Provided material
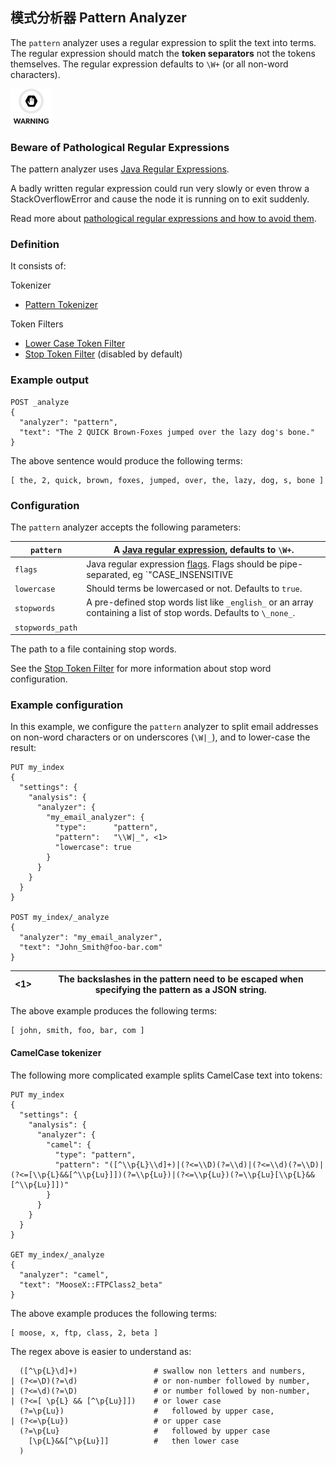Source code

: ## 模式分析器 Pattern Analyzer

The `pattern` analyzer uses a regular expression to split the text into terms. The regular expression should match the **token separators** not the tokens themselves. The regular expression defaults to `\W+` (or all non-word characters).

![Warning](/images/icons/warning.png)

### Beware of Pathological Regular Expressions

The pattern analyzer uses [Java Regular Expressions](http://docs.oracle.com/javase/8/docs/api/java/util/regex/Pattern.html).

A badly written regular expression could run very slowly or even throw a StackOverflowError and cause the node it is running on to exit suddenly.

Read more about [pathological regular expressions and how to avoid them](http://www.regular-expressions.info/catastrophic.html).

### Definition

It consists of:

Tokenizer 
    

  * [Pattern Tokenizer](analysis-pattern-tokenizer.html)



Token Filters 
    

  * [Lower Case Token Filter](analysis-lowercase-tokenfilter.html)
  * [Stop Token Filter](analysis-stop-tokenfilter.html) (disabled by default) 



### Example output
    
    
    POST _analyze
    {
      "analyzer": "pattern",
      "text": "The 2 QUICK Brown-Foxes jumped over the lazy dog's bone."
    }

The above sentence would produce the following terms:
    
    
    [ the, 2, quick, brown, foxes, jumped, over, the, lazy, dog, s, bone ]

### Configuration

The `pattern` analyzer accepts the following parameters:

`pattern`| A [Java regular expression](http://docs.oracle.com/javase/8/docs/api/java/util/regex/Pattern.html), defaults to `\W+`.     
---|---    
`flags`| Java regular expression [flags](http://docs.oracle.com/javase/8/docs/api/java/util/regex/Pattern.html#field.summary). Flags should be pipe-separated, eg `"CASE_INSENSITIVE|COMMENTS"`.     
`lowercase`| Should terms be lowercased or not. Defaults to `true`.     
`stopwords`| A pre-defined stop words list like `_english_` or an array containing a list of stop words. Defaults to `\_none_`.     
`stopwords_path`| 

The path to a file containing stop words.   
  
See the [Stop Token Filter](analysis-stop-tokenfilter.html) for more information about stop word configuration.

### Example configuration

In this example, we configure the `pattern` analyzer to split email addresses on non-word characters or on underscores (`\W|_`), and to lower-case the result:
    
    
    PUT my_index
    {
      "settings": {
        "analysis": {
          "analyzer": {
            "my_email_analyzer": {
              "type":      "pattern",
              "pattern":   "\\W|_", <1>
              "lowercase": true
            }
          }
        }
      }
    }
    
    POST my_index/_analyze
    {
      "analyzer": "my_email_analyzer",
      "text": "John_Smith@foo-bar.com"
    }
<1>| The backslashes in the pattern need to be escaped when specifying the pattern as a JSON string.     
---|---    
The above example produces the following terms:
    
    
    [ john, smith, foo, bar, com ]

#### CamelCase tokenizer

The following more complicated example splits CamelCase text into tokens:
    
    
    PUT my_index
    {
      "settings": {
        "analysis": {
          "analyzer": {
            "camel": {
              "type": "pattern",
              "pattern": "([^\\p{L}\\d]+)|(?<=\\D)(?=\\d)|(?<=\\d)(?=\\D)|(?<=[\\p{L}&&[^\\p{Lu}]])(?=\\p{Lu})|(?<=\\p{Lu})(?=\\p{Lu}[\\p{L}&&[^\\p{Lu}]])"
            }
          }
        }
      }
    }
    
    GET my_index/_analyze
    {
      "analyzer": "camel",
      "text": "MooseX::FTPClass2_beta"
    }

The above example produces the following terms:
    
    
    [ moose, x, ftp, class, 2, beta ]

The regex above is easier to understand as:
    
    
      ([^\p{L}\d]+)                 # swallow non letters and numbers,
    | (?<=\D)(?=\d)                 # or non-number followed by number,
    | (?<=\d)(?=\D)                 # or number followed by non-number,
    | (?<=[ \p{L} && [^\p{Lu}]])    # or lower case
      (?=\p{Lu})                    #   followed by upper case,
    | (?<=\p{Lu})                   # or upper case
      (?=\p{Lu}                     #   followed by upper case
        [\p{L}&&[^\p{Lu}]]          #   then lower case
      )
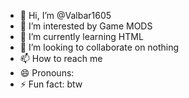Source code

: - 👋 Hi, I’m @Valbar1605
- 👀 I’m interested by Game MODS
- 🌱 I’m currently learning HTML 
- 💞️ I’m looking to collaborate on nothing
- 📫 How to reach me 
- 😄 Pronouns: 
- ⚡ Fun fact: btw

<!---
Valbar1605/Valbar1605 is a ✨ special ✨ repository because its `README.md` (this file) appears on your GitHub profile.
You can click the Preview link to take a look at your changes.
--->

Work order
All lines in the listing above that contain "lowercase" should be shown.

Your response
  * [Lower Case Token Filter](analysis-lowercase-tokenfilter.html)
`lowercase`| Should terms be lowercased or not. Defaults to `true`.     
              "lowercase": true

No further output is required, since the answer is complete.